Nicole Burdette's reminiscence, received this morning (posted here) took me back to my time at Paris Review with Plimpton.
There was a time when at the office on East 72nd Street all manner of diverse gossip swirled. Even, so I gathered, about me... patently false rumors I should add. At the time I found all this talk a little upsetting, but George made a concerted to effort to instruct me in an important life lesson, to teach me to ignore gossip... some of which, of course, he being a mischief-maker probably had a hand in unleashing. In his office upstairs he adopted a sage-like pose, leaned back in his chair, and offered this bit of wisdom: "James, halitosis is better than no breath at all. You know, just as long as they're talking about you, it’s all right." I could only shake my head.

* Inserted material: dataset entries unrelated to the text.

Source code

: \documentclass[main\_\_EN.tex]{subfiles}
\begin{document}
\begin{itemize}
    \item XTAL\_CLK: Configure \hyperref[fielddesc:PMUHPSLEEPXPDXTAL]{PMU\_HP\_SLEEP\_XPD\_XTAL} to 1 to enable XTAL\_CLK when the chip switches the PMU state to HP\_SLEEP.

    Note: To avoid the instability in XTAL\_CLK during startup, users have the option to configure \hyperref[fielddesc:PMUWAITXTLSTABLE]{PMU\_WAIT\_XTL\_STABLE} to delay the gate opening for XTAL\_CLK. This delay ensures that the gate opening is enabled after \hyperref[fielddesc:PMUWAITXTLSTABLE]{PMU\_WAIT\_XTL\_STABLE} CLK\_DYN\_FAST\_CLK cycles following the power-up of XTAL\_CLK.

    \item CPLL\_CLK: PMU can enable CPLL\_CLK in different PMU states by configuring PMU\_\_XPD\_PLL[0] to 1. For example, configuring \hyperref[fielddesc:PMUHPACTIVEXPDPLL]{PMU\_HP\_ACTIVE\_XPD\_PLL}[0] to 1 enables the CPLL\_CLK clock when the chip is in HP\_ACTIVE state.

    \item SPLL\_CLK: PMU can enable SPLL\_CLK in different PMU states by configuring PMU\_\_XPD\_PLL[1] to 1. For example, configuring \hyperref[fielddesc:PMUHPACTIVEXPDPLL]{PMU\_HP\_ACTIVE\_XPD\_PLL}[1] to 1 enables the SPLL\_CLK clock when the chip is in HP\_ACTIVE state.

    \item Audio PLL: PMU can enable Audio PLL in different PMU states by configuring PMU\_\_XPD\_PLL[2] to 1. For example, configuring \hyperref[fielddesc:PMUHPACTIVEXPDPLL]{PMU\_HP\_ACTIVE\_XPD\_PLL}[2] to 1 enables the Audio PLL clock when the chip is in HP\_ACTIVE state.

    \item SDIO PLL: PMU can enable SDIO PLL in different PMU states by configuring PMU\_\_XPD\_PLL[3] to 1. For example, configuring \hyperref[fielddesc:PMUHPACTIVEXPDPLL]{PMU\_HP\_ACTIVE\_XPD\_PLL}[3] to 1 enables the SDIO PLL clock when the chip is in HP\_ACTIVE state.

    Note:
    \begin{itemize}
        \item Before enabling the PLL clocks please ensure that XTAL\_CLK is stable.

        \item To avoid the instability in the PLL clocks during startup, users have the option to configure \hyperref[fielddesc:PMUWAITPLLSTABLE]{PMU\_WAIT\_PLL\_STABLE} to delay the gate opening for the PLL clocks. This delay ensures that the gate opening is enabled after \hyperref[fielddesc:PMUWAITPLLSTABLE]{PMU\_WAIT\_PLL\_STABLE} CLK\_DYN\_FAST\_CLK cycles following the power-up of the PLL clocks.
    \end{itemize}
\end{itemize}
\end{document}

One night, a week or so later, a work drink with a young woman in publicity from Random House turned, at her suggestion, into dinner, and then a sort of date. At one point, she put her fork down, stared at me intently and asked “Is it true you procure black transvestites for George Plimpton?" I burst out laughing. It was so absurd. But oddly I suddenly had a free feeling. I realized there came a time in life when attention began to be paid, even in a small way, and there really was little you could do to control what people said about you. It really was much better just to learn to let it slide off your back. The very life lesson George had tried to impart.
The next morning I went into George’s office to tell him I finally saw that, after all, he’d been right. Well, I told him the story of the night before, the dinner, and he hit the roof—“She said WHAT?!” Who is this?” I had to back out of his office saying, "Halitosis. George, remember halitosis!"